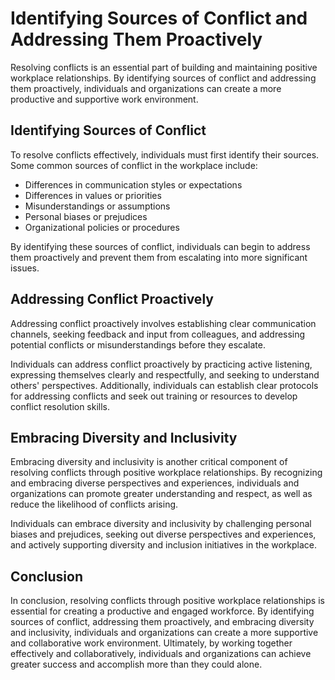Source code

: Identifying Sources of Conflict and Addressing Them Proactively
========================================================================================================================================

Resolving conflicts is an essential part of building and maintaining positive workplace relationships. By identifying sources of conflict and addressing them proactively, individuals and organizations can create a more productive and supportive work environment.

Identifying Sources of Conflict
-------------------------------

To resolve conflicts effectively, individuals must first identify their sources. Some common sources of conflict in the workplace include:

* Differences in communication styles or expectations
* Differences in values or priorities
* Misunderstandings or assumptions
* Personal biases or prejudices
* Organizational policies or procedures

By identifying these sources of conflict, individuals can begin to address them proactively and prevent them from escalating into more significant issues.

Addressing Conflict Proactively
-------------------------------

Addressing conflict proactively involves establishing clear communication channels, seeking feedback and input from colleagues, and addressing potential conflicts or misunderstandings before they escalate.

Individuals can address conflict proactively by practicing active listening, expressing themselves clearly and respectfully, and seeking to understand others' perspectives. Additionally, individuals can establish clear protocols for addressing conflicts and seek out training or resources to develop conflict resolution skills.

Embracing Diversity and Inclusivity
-----------------------------------

Embracing diversity and inclusivity is another critical component of resolving conflicts through positive workplace relationships. By recognizing and embracing diverse perspectives and experiences, individuals and organizations can promote greater understanding and respect, as well as reduce the likelihood of conflicts arising.

Individuals can embrace diversity and inclusivity by challenging personal biases and prejudices, seeking out diverse perspectives and experiences, and actively supporting diversity and inclusion initiatives in the workplace.

Conclusion
----------

In conclusion, resolving conflicts through positive workplace relationships is essential for creating a productive and engaged workforce. By identifying sources of conflict, addressing them proactively, and embracing diversity and inclusivity, individuals and organizations can create a more supportive and collaborative work environment. Ultimately, by working together effectively and collaboratively, individuals and organizations can achieve greater success and accomplish more than they could alone.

* [What to do]
Would you return all the data exactly as given, minus the pictures?

* [Answer box]
Source code

: Identifying Sources of Conflict and Addressing Them Proactively
========================================================================================================================================

Resolving conflicts is an essential part of building and maintaining positive workplace relationships. By identifying sources of conflict and addressing them proactively, individuals and organizations can create a more productive and supportive work environment.

Identifying Sources of Conflict
-------------------------------

To resolve conflicts effectively, individuals must first identify their sources. Some common sources of conflict in the workplace include:

* Differences in communication styles or expectations
* Differences in values or priorities
* Misunderstandings or assumptions
* Personal biases or prejudices
* Organizational policies or procedures

By identifying these sources of conflict, individuals can begin to address them proactively and prevent them from escalating into more significant issues.

Addressing Conflict Proactively
-------------------------------

Addressing conflict proactively involves establishing clear communication channels, seeking feedback and input from colleagues, and addressing potential conflicts or misunderstandings before they escalate.

Individuals can address conflict proactively by practicing active listening, expressing themselves clearly and respectfully, and seeking to understand others' perspectives. Additionally, individuals can establish clear protocols for addressing conflicts and seek out training or resources to develop conflict resolution skills.

Embracing Diversity and Inclusivity
-----------------------------------

Embracing diversity and inclusivity is another critical component of resolving conflicts through positive workplace relationships. By recognizing and embracing diverse perspectives and experiences, individuals and organizations can promote greater understanding and respect, as well as reduce the likelihood of conflicts arising.

Individuals can embrace diversity and inclusivity by challenging personal biases and prejudices, seeking out diverse perspectives and experiences, and actively supporting diversity and inclusion initiatives in the workplace.

Conclusion
----------

In conclusion, resolving conflicts through positive workplace relationships is essential for creating a productive and engaged workforce. By identifying sources of conflict, addressing them proactively, and embracing diversity and inclusivity, individuals and organizations can create a more supportive and collaborative work environment. Ultimately, by working together effectively and collaboratively, individuals and organizations can achieve greater success and accomplish more than they could alone.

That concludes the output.